My Dinner With Android is the site of Tom Sgouros’ performance “Judy -or- What Is It Like To Be A Robot?”. This excellent performance raises questions about artificial intelligence and consciousness. I loved how the script of the performance became part of the issue.
Bear with me, a script about theory.
I went to see a performance last night of “Judy or What it Like To Be A Robot” by Tom Sgouros. This is a performance around questions of artificial intelligence, consciousness and scripting machines or performances. (http://www.sgouros.com/)
Today I asked one of my philosophy colleagues if that performance was itself a work of philosophy to which he replied that it was not. He said it was “philosophically informed” the way a movie like the Matrix is.
When pushed on this he asserted that the performance did not make assertions that could be assessed the way philosophical assertions can. In other words it did not present a theory, where a theory would be a coherent set of general assertions about some subject. Instead the actors (Tom and Judy) performed characters who made assertions (among other things.)
I then pointed out that the word “theory” comes from the Greek to “view” and shares a common root with “theatre” which suggests that theories are works that stand-back in some fashion in order to present a particular type of view on the subject theorized.
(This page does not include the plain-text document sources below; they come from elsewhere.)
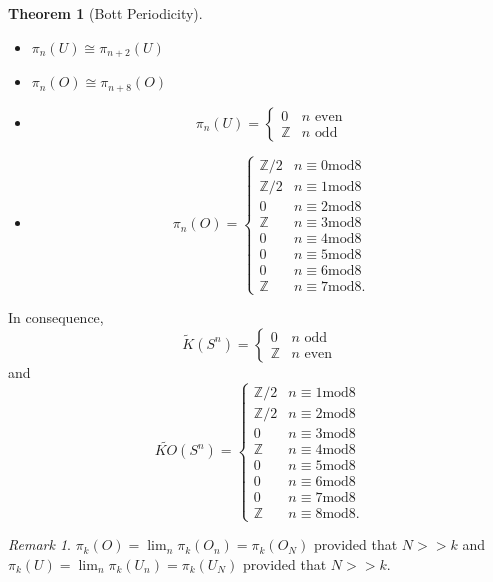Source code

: \documentclass[a4paper,10pt]{article}
\theoremstyle{plain}%
\newtheorem{thm}{Theorem}
\theoremstyle{definition}
\theoremstyle{remark}
\newtheorem{rem}{Remark}
\newcommand{\ZZ}{\mathbb{Z}}
\begin{document}
\begin{thm}[Bott Periodicity]
\begin{itemize}
\item $\pi_n(U) \cong \pi_{n+2}(U)$
\item $\pi_n(O) \cong \pi_{n+8}(O)$
\item \[ \pi_n(U) = \begin{cases} 0 & n\text{ even}\\
\ZZ & n\text{ odd}
\end{cases}
\]
\item \[ \pi_n(O) = 
\begin{cases} 
\ZZ / 2 & n\equiv 0\text{mod}8\\
\ZZ / 2 & n\equiv 1\text{mod}8\\
0       & n\equiv 2\text{mod}8\\
\ZZ     & n\equiv 3\text{mod}8\\
0       & n\equiv 4\text{mod}8\\
0       & n\equiv 5\text{mod}8\\
0       & n\equiv 6\text{mod}8\\
\ZZ     & n\equiv 7\text{mod}8.
\end{cases}
\]
\end{itemize}
\end{thm}

In consequence,
\[ \tilde{K}(S^n) = \begin{cases} 0 & n\text{ odd}\\
\ZZ & n\text{ even}
\end{cases}
\]
and \[ \tilde{KO}(S^n) = 
\begin{cases} 
\ZZ / 2 & n\equiv 1\text{mod}8\\
\ZZ / 2 & n\equiv 2\text{mod}8\\
0       & n\equiv 3\text{mod}8\\
\ZZ     & n\equiv 4\text{mod}8\\
0       & n\equiv 5\text{mod}8\\
0       & n\equiv 6\text{mod}8\\
0       & n\equiv 7\text{mod}8\\
\ZZ     & n\equiv 8\text{mod}8.
\end{cases}
\]

\begin{rem}
$\pi_k(O) =\lim_n\pi_k(O_n)=\pi_k(O_N)$ provided that $N>>k$ and 
$\pi_k(U) =\lim_n\pi_k(U_n)=\pi_k(U_N)$ provided that $N>>k.$
\end{rem}
\end{document}
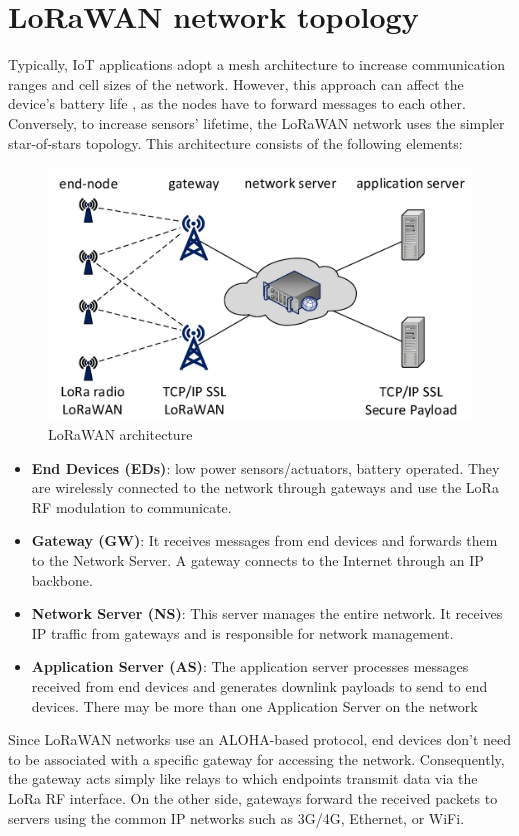 \section{LoRaWAN network topology}
\label{topology}
Typically, IoT applications adopt a mesh architecture to increase communication ranges and cell sizes of the network. However, this approach can affect the device's battery life \cite{article}, as the nodes have to forward messages to each other. Conversely, to increase sensors' lifetime, the LoRaWAN network uses the simpler star-of-stars topology.  This architecture consists of the following elements:
\begin{figure}
    \centering
    \includegraphics[width=0.7\linewidth]{images/lorawan/architecture.png}
    \caption{LoRaWAN architecture}
    \label{fig:architecture}
\end{figure}
\begin{itemize}
	\item \textbf{End Devices (EDs)}: low power sensors/actuators, battery operated. They are wirelessly connected to the network through gateways and use the LoRa RF modulation to communicate.
	\item \textbf{Gateway (GW)}: It receives messages from end devices and forwards them to the Network Server. A gateway connects to the Internet through an IP backbone.
	\item \textbf{Network Server (NS)}: This server manages the entire network. It receives IP traffic from gateways and is responsible for network management.
	\item \textbf{Application Server (AS)}: The application server processes messages received from end devices and generates downlink payloads to send to end devices. There may be more than one Application Server on the network
\end{itemize}
Since LoRaWAN networks use an ALOHA-based protocol, end devices don't need to be associated with a specific gateway for accessing the network. Consequently, the gateway acts simply like relays to which endpoints transmit data via the LoRa RF interface. On the other side, gateways forward the received packets to servers using the common IP networks such as 3G/4G, Ethernet, or WiFi.

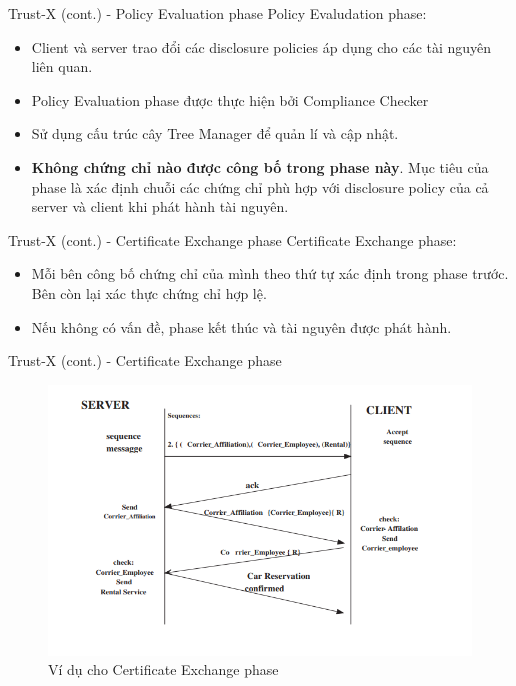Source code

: \documentclass[11pt]{beamer}
\begin{document}
\begin{frame}{Trust-X (cont.) - Policy Evaluation phase}
Policy Evaludation phase:
\begin{itemize}
\item Client và server trao đổi các disclosure policies áp dụng cho các tài nguyên liên quan.
\item Policy Evaluation phase được thực hiện bởi Compliance Checker
\item Sử dụng cấu trúc cây Tree Manager để quản lí và cập nhật.
\item \textbf{Không chứng chỉ nào được công bố trong phase này}. Mục tiêu của phase là xác định chuỗi các chứng chỉ phù hợp với disclosure policy của cả server và client khi phát hành tài nguyên.
\end{itemize}
\end{frame}

\begin{frame}{Trust-X (cont.) - Certificate Exchange phase}
Certificate Exchange phase:
\begin{itemize}
\item Mỗi bên công bố chứng chỉ của mình theo thứ tự xác định trong phase trước. Bên còn lại xác thực chứng chỉ hợp lệ.
\item Nếu không có vấn đề, phase kết thúc và tài nguyên được phát hành.
\end{itemize}
\end{frame}

\begin{frame}{Trust-X (cont.) - Certificate Exchange phase}
\begin{figure}
\centering
\includegraphics[scale=.5]{img/cert-exchange.PNG}
\caption{Ví dụ cho Certificate Exchange phase}
\label{fig:cert-exchange}
\end{figure}
\end{frame}
\end{document}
To this he replied that etymology isn’t definition – it doesn’t mean that is how we use the word today. This raised the question of whether a philosophical dialogue is a “work of philosophy” capable of presenting theory or whether philosophers like Wittgenstein can be said to present theories when they appear to be resisting theorizing (or trying to cure us of the temptation).
The relevance of this story is that we need to expand the question to look not only at theory but the practices associated with theory. What does it mean to theorize? How do we do it? How do we exchange theories? Is all theory performed, even if the performance is a reading?
Humanities computing brings a new set of practices to the mix. Developing a computer model of a subject of inquiry is a form of applied theorizing. It is a method or practice that humanities computing is introducing into the humanities whereby we try to formally describe in code a subject so that the computer can perform the theory as a way of testing it. Again, this is a stepping-back-to-view akin to stepping back from writing theory.
The question I ask myself is whether there are inherent constraints to theories modeled as code for automata that limit what can be theorized through computing? We should ask Judy.